What is the likely impact on the tech industry?

According to The Print, the revised FDI rules will slow down the pace of Chinese investments in India’s technology-driven businesses and will act as speed-breakers that halt the march of Chinese investments in India’s technology. Companies will now have to adhere to stricter compliance norms in order to invest in India.

While many have welcomed the changes in the FDI rules, some worry that the impact may not be favourable for businesses. According to Santosh Pai, partner and head of the China desk at Link Legal India Law Services, the immediate impact is the uncertainty surrounding ongoing transactions. “Chinese venture capital funds which have signed term sheets might not be able to complete transactions and remit their investments in a timely manner due to the uncertainty surrounding the newly introduced FDI approval process,” he says.

The amended rules may also slow down Indian start-ups, as the Financial Times reported that two-thirds of start-ups valued at more than $1 billion now have at least one Chinese venture capital firm as an investor.

What additional policy changes might be implemented?

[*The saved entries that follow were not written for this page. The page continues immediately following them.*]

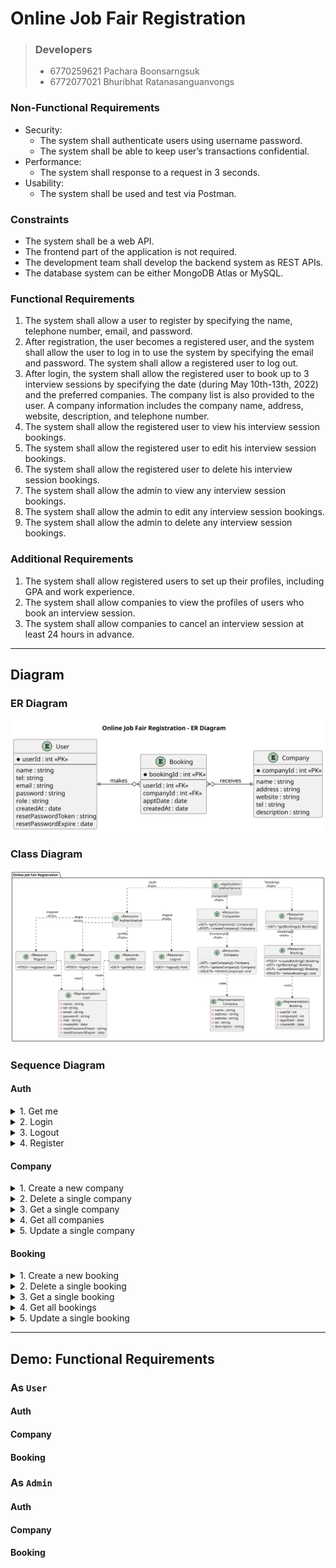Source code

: # Online Job Fair Registration

> ### Developers
>
> - 6770259621 Pachara Boonsarngsuk 
> - 6772077021 Bhuribhat Ratanasanguanvongs

### Non-Functional Requirements

- Security:
    - The system shall authenticate users using username password.
    - The system shall be able to keep user’s transactions confidential.
- Performance:
    - The system shall response to a request in 3 seconds.
- Usability:
    - The system shall be used and test via Postman.

### Constraints

- The system shall be a web API.
- The frontend part of the application is not required.
- The development team shall develop the backend system as REST APIs.
- The database system can be either MongoDB Atlas or MySQL.

### Functional Requirements

1. The system shall allow a user to register by specifying the name, telephone number, email, and password.
2. After registration, the user becomes a registered user, and the system shall allow the user to log in to use the system by specifying the email and password. The system shall allow a registered user to log out.
3. After login, the system shall allow the registered user to book up to 3 interview sessions by specifying the date (during May 10th-13th, 2022) and the preferred companies. The company list is also provided to the user. A company information includes the company name, address, website, description, and telephone number.
4. The system shall allow the registered user to view his interview session bookings.
5. The system shall allow the registered user to edit his interview session bookings.
6. The system shall allow the registered user to delete his interview session bookings.
7. The system shall allow the admin to view any interview session bookings.
8. The system shall allow the admin to edit any interview session bookings.
9. The system shall allow the admin to delete any interview session bookings.

### Additional Requirements

1. The system shall allow registered users to set up their profiles, including GPA and work experience.
2. The system shall allow companies to view the profiles of users who book an interview session.
3. The system shall allow companies to cancel an interview session at least 24 hours in advance.

---

## Diagram

### ER Diagram

![ER Diagram](./assets/UML/ERDiagram/erdiagram.svg)

### Class Diagram

![Class Diagram](./assets/UML/CLassDiagram/classdiagram.svg)

### Sequence Diagram

<h4>Auth</h4>

<details><summary>1. Get me</summary>

![GetMe](./assets/UML/SequenceDiagram/Auth/Get%20Me%20(GET).svg)

</details>

<details><summary>2. Login</summary>

![Login](./assets/UML/SequenceDiagram/Auth/Login%20(POST).svg)

</details>

<details><summary>3. Logout</summary>

![Logout](./assets/UML/SequenceDiagram/Auth/Logout%20(GET).svg)

</details>

<details><summary>4. Register</summary>

![Register](./assets/UML/SequenceDiagram/Auth/Register%20(POST).svg)

</details>

<h4>Company</h4>

<!-- TODO -->
<details><summary>1. Create a new company</summary>

![]()

</details>

<!-- TODO -->
<details><summary>2. Delete a single company</summary>

![]()

</details>

<!-- TODO -->
<details><summary>3. Get a single company</summary>

![]()

</details>

<!-- TODO -->
<details><summary>4. Get all companies</summary>

![]()

</details>

<!-- TODO -->
<details><summary>5. Update a single company</summary>

![]()

</details>

<h4>Booking</h4>

<!-- TODO -->
<details><summary>1. Create a new booking</summary>

![]()

</details>

<!-- TODO -->
<details><summary>2. Delete a single booking</summary>

![]()

</details>

<!-- TODO -->
<details><summary>3. Get a single booking</summary>

![Get a single booking](./assets/UML/SequenceDiagram/Booking/Manage%20Booking%20(GET%20ONE).svg)

</details>

<!-- TODO -->
<details><summary>4. Get all bookings</summary>

![Get all bookings](./assets/UML/SequenceDiagram/Booking/Manage%20Booking%20(GET%20ALL).svg)

</details>

<!-- TODO -->
<details><summary>5. Update a single booking</summary>

![]()

</details>

---

## __Demo:__ Functional Requirements

### As `User`

#### Auth
<!-- TODO -->

#### Company
<!-- TODO -->

#### Booking
<!-- TODO -->

### As `Admin`

#### Auth
<!-- TODO -->

#### Company
<!-- TODO -->

#### Booking
<!-- TODO -->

While the Indian government has brought about these changes, it is unlikely there may be any further major policy changes in the immediate future. Pai says that a new equilibrium will emerge, which will indicate which venture capital investments are favourable and which are sensitive.

“Such clarity will help VC funds refine their India strategies. Structuring of funds will undergo a transformation to suit Indian regulatory preferences,” Pai says. “This might include some innovative financing models that are already popular in China such as the VIE structure that became hugely popular as a method to circumvent China’s FDI prohibition in the internet sector when Sina, Alibaba and others raised funds in the U.S.,” he notes.

Meanwhile, Indian startups are reportedly looking to fill the void left by Chinese apps, and certain Silicon Valley venture capital funds have even issued open pitch invitations to such founders.

“While this might solve the funding gap it remains to be seen whether such startups will be able to scale their business models and successfully pivot towards new trends without obtaining insights into the Chinese ecosystem,” Pai says.

How will India’s tech industry evolve as a result?

The implementation of the amended rules now implies that, for example, an American company can invest in India without placing its proposal before the government, but a Chinese company can’t do the same. Due to this, it may take a while before the tech industry in India is able to adapt to these new changes.

According to Pai, the growth of the Bharat model targeting the non-urban Indic language market, which was favoured by Chinese venture capital investors, might be stymied. It is also feared that valuations of Indian startups might dip because Chinese VC funds were known to be generous in their valuation methodology.

Although the situation may seem a little bleak at the moment, the new laws might actually open new doors for the Indian technology industry. As Pai says, “Not all of these are negatives as a course correction some-times injects maturity and eliminates bubbles in a fast-growing space.”